■ Supplied entries ■
========================
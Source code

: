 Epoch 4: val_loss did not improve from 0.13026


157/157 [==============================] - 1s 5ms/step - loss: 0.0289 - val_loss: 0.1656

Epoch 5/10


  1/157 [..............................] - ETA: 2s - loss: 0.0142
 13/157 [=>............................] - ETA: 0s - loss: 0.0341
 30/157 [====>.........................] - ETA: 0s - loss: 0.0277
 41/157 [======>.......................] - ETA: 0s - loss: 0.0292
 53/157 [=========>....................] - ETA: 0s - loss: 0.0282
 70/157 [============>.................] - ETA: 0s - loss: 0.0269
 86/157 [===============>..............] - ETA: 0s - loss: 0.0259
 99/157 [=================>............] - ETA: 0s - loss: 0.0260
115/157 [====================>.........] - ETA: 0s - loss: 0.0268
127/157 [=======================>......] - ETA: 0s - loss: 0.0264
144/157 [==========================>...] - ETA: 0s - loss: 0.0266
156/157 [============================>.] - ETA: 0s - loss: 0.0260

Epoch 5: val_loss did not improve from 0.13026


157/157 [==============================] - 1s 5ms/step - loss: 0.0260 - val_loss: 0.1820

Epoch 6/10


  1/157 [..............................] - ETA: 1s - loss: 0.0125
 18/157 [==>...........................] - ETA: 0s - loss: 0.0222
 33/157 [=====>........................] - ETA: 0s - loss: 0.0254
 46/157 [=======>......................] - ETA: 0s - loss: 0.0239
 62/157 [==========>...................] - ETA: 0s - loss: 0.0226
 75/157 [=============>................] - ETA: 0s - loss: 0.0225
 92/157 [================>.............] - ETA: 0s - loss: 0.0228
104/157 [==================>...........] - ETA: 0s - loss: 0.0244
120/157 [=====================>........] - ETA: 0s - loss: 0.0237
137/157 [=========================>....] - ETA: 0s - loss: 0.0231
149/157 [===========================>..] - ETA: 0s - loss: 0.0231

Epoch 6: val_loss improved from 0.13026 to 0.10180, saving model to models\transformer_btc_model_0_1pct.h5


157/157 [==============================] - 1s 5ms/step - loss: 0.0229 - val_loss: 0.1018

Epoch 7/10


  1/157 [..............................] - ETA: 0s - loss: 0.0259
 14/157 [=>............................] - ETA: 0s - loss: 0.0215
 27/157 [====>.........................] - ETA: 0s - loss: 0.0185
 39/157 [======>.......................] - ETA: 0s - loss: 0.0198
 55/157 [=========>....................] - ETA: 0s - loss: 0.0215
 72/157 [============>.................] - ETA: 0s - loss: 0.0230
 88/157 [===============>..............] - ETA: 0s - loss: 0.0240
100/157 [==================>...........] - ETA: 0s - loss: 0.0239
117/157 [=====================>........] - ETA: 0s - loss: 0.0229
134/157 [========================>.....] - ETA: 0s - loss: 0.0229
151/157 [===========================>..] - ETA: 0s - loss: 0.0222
========================
■ What you have to do ■
The response must consist solely of the lines from the first line of the entries through the line containing "30/157 [====>.........................] - ETA: 0s", repeated exactly.

■ Result ■
Source code

: Epoch 4: val_loss did not improve from 0.13026


157/157 [==============================] - 1s 5ms/step - loss: 0.0289 - val_loss: 0.1656

Epoch 5/10


  1/157 [..............................] - ETA: 2s - loss: 0.0142
 13/157 [=>............................] - ETA: 0s - loss: 0.0341
 30/157 [====>.........................] - ETA: 0s - loss: 0.0277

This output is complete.